I've spent half a century (yikes) writing for radio and print—mostly print. I hope to be still tapping the keys as I take my last breath.

Nobody behind bars wants to be there. Prison is a very unpleasant place. Ex-cons complain about the noise: prisoners yelling at each other; prisoners yelling at no one; metal doors banging closed; bells and buzzers; and, what one former inmate described as “the deafening noise of hatred.”

There’s the boredom; long, long hours to fill with nothing to do. The smell, sometimes described as a mixture of dirty socks and Lysol, is frequently mentioned. It’s an environment that’s completely alien to regular folk.

Full disclosure: The only prisons the writer has been in are the ones converted into museums; there is silence on the proposition that he should have spent time in an active jail.


Violence Is a Constant Problem

Prisons are violent places, which is hardly surprising because that’s where violent criminals are held. Many of those behind bars see assault as a cure to most of life’s frustrations.

In Canada, the likelihood of an inmate dying from a non-natural cause is eight times higher than in the population as a whole. Suicides, murders, and accidents happen more frequently in prisons than outside. Beatings are commonplace.

According to The Journal of Correctional Health, “Approximately 21 percent of male inmates are physically assaulted during a six-month period” in American prisons.

In just one incident in April 2018 in South Carolina, seven inmates were killed with homemade knives, known as shanks. The mass fight in the maximum-security Lee Correctional Institution in Bishopsville took seven hours to bring under control and sent 17 additional inmates to hospital. The Guardian notes the incident marks “an alarming increase in bloody incidents within the correctional system over the past five years.”

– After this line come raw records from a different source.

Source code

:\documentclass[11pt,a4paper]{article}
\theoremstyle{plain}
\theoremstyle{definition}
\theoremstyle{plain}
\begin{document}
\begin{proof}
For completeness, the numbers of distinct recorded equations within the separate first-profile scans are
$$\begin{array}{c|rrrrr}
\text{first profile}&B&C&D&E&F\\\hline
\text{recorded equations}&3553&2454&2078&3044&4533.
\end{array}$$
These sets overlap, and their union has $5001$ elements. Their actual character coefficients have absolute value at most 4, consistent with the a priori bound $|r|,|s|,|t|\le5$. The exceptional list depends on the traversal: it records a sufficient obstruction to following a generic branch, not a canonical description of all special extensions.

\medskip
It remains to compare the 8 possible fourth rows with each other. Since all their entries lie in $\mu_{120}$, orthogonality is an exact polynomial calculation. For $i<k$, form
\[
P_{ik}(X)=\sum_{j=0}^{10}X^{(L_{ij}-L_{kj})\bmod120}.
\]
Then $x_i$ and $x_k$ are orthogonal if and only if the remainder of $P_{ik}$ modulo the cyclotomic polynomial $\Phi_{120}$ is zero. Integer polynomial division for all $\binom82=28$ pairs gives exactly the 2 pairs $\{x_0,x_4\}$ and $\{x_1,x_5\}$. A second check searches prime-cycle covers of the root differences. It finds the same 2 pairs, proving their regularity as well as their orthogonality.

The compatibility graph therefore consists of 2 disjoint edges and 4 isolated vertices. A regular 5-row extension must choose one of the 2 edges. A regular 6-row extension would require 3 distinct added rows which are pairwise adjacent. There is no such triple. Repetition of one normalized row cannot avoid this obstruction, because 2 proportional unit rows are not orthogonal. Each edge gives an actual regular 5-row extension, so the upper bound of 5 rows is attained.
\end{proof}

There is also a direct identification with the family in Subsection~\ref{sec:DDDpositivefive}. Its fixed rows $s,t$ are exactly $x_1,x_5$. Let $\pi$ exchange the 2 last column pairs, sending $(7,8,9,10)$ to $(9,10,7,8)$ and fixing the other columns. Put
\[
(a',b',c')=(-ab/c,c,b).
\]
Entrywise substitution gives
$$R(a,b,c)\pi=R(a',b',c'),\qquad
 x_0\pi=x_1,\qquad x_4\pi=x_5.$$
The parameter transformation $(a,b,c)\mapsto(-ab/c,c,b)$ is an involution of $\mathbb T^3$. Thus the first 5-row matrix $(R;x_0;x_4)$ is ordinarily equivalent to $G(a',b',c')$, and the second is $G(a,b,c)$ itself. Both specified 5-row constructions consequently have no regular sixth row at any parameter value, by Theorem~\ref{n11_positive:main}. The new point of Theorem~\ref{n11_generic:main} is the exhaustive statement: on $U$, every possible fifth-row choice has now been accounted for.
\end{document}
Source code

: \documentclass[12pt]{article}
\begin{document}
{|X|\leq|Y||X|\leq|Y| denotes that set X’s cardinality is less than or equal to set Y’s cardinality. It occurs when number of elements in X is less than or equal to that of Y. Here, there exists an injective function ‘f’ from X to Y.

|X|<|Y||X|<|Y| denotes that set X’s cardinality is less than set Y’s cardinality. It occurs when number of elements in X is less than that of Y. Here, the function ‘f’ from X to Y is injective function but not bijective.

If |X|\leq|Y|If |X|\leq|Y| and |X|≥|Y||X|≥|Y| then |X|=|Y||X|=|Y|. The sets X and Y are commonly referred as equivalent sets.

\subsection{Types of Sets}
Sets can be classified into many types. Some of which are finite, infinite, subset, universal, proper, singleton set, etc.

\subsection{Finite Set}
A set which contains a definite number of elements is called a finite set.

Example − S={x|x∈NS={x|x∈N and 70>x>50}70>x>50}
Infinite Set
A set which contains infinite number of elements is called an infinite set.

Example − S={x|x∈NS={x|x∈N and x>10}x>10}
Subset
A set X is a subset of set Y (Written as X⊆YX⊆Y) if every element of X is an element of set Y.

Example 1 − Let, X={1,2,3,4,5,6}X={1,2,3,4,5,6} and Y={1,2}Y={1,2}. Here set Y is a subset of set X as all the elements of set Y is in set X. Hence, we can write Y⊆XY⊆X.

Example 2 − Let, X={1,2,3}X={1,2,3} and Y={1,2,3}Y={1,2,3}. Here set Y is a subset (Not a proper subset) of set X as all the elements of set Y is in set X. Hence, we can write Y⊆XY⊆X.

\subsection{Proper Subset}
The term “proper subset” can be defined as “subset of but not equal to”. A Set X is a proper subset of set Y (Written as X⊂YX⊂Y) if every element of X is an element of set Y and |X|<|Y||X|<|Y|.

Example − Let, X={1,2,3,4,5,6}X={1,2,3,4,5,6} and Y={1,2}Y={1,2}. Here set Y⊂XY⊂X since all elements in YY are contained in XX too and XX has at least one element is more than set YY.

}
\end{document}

Homemade knifes (shanks) taken from inmates at Folsom Prison along with the official prison teddy bear.

Homemade knifes (shanks) taken from inmates at Folsom Prison along with the official prison teddy bear.

In British prisons an assault happens every 20 minutes, while between 2017 and 2018 the rate of suicides rose by 12 percent. The Independent reports that “Incidents of self-harm in jails across England and Wales increased to 49,565 in the year to June 2018, with the number of self-harming individuals up by 10 percent, despite a reduction in the overall prison population.”


Prisoner Sexual Assault

Newcomers are rightly terrified of being raped in prison, although this is far less likely to happen than getting punched in the face.

Mothers Jones says the figures show that “between three percent and nine percent of male inmates say they have been sexually assaulted behind bars, which suggests more than 180,000 current prisoners may have been victimized.” The magazine adds that a significant portion of those assaults are committed by staff.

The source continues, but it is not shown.